Molecular editing and optimization require iterative property improvement while preserving chemical validity and structural similarity. This work formalizes the task as an embodied agent reinforcement learning problem—the first such formulation—and introduces a two-stage RL training framework. Within this framework, a large language model (LLM) agent collaborates with domain-specific chemical tools—including validity checkers, LogP/solubility predictors, and Tanimoto similarity calculators—to close a “reasoning–tool invocation–optimization” loop. The approach enables interpretable, iterative exploration of chemical space. Our MolEditAgent-7B achieves 100%, 95%, and 98% chemical validity for atom addition, deletion, and substitution edits, respectively. MolOptAgent-7B outperforms Claude 3.7 in LogP optimization and demonstrates balanced performance across multi-objective tasks (e.g., aqueous solubility). These results establish a new paradigm for LLM-driven, tool-augmented molecular design.

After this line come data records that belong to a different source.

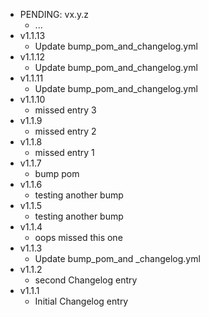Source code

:* PENDING: vx.y.z
    * ...
* v1.1.13
    * Update bump_pom_and_changelog.yml
* v1.1.12
    * Update bump_pom_and_changelog.yml
* v1.1.11
    * Update bump_pom_and_changelog.yml
* v1.1.10
    * missed entry 3
* v1.1.9
    * missed entry 2
* v1.1.8
    * missed entry 1
* v1.1.7
    * bump pom
* v1.1.6
    * testing another bump
* v1.1.5
    * testing another bump
* v1.1.4
    * oops missed this one
* v1.1.3
    * Update bump_pom_and _changelog.yml
* v1.1.2
    * second Changelog entry
* v1.1.1
    * Initial Changelog entry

Molecular editing and optimization are multi-step problems that require iteratively improving properties while keeping molecules chemically valid and structurally similar. We frame both tasks as sequential, tool-guided decisions and introduce MolAct, an agentic reinforcement learning framework that employs a two-stage training paradigm: first building editing capability, then optimizing properties while reusing the learned editing behaviors. To the best of our knowledge, this is the first work to formalize molecular design as an Agentic Reinforcement Learning problem, where an LLM agent learns to interleave reasoning, tool-use, and molecular optimization. The framework enables agents to interact in multiple turns, invoking chemical tools for validity checking, property assessment, and similarity control, and leverages their feedback to refine subsequent edits. We instantiate the MolAct framework to train two model families: MolEditAgent for molecular editing tasks and MolOptAgent for molecular optimization tasks. In molecular editing, MolEditAgent-7B delivers 100, 95, and 98 valid add, delete, and substitute edits, outperforming strong closed "thinking" baselines such as DeepSeek-R1; MolEditAgent-3B approaches the performance of much larger open "thinking" models like Qwen3-32B-think. In molecular optimization, MolOptAgent-7B (trained on MolEditAgent-7B) surpasses the best closed "thinking" baseline (e.g., Claude 3.7) on LogP and remains competitive on solubility, while maintaining balanced performance across other objectives. These results highlight that treating molecular design as a multi-step, tool-augmented process is key to reliable and interpretable improvements.